A SHORT INDIAN GLOSSARY: SATYAMEV JAYATE
SATYAMEV JAYATE
Translation: Truth Alone Prevails.
This popular TV talk show, created and hosted by film star Aamir Khan, was a
hit in India for the pioneering way it highlighted social problems. It drew
notice in the U.S., too, and the International Center for Nonviolent Conflict
(ICNC) recently honored Khan with the America Abroad Media Award. Kathryn
Bigelow, the Oscar-winning film director of gritty dramas that provoke thought
on combat violence, was the other recipient of this inaugural award.
Fourteen episodes of Satyamev
Jayate were aired last year, and the second season begins this month. “Is
Love a Crime?” asked one episode, taking on the barriers of tradition that come
between people of different communities, preventing relationships and marriage.

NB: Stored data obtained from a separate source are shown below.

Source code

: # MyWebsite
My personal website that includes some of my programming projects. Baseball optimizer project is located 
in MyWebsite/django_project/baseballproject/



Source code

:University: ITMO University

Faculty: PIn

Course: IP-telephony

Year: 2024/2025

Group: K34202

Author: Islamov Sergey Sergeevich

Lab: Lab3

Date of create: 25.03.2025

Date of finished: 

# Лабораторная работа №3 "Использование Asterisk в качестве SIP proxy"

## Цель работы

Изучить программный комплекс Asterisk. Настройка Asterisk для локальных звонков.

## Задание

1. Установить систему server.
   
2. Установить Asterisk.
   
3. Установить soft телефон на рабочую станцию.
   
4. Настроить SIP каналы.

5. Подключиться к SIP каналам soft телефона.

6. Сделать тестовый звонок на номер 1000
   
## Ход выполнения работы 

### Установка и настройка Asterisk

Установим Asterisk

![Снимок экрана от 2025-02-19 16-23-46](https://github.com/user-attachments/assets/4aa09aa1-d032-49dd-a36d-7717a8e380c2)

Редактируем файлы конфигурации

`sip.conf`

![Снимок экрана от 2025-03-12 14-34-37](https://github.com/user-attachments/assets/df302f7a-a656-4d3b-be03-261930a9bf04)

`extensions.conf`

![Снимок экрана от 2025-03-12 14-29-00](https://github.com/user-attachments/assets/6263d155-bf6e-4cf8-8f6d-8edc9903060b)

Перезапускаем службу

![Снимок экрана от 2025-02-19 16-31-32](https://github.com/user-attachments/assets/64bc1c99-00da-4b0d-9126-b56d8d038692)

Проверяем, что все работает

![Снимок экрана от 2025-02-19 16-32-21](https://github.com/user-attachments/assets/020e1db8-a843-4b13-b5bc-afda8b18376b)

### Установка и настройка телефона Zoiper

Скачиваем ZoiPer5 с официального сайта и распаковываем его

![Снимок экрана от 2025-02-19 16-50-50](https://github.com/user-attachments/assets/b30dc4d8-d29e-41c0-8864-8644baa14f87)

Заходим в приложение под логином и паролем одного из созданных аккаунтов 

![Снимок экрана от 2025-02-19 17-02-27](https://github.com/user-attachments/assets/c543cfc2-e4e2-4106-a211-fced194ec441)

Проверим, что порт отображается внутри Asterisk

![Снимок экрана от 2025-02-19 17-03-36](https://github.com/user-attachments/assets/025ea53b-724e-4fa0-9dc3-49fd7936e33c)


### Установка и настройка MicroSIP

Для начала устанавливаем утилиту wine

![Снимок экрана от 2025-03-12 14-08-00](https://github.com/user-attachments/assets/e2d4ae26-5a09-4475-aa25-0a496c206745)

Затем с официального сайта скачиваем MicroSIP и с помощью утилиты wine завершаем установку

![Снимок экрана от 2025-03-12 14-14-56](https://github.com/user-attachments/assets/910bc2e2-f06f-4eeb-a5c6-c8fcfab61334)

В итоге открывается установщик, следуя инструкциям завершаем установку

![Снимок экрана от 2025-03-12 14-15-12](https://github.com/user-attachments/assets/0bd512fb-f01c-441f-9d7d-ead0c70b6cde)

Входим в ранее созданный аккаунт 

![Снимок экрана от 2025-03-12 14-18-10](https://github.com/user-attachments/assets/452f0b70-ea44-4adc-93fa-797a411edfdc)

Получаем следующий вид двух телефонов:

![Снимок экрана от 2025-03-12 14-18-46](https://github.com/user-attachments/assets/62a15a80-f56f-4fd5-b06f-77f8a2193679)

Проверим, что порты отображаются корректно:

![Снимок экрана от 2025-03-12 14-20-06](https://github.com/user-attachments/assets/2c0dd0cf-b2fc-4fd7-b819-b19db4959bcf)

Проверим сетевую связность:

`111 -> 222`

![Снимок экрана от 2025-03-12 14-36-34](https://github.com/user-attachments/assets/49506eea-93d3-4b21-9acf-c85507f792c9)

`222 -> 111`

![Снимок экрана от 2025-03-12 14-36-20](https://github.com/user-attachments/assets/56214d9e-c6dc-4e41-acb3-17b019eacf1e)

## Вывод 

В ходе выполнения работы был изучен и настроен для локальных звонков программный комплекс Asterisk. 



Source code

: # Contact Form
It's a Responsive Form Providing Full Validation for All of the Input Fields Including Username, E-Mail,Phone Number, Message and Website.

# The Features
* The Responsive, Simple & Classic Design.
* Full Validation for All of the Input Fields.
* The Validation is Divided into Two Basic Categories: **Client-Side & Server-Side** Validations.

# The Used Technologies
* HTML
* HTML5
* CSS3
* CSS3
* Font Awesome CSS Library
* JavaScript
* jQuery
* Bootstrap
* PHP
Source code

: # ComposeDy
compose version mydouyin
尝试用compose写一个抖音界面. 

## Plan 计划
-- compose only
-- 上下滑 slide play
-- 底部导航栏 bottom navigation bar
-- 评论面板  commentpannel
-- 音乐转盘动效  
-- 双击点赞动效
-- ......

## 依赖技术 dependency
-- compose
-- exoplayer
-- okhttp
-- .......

Other episodes focused on child abuse, female feticide, water shortage,
alcoholism, and medical malpractice, to give some examples. The first show to
be telecast simultaneously on a private channel and India’s government channel,
it’s been dubbed from Hindi into several Indian languages. ICNC promotes
nonviolent conflict as a way for disadvantaged people to fight for their
rights, challenge an inequitable system, and find justice.
Civil disobedience, in other words,
becomes the means to achieve civil rights.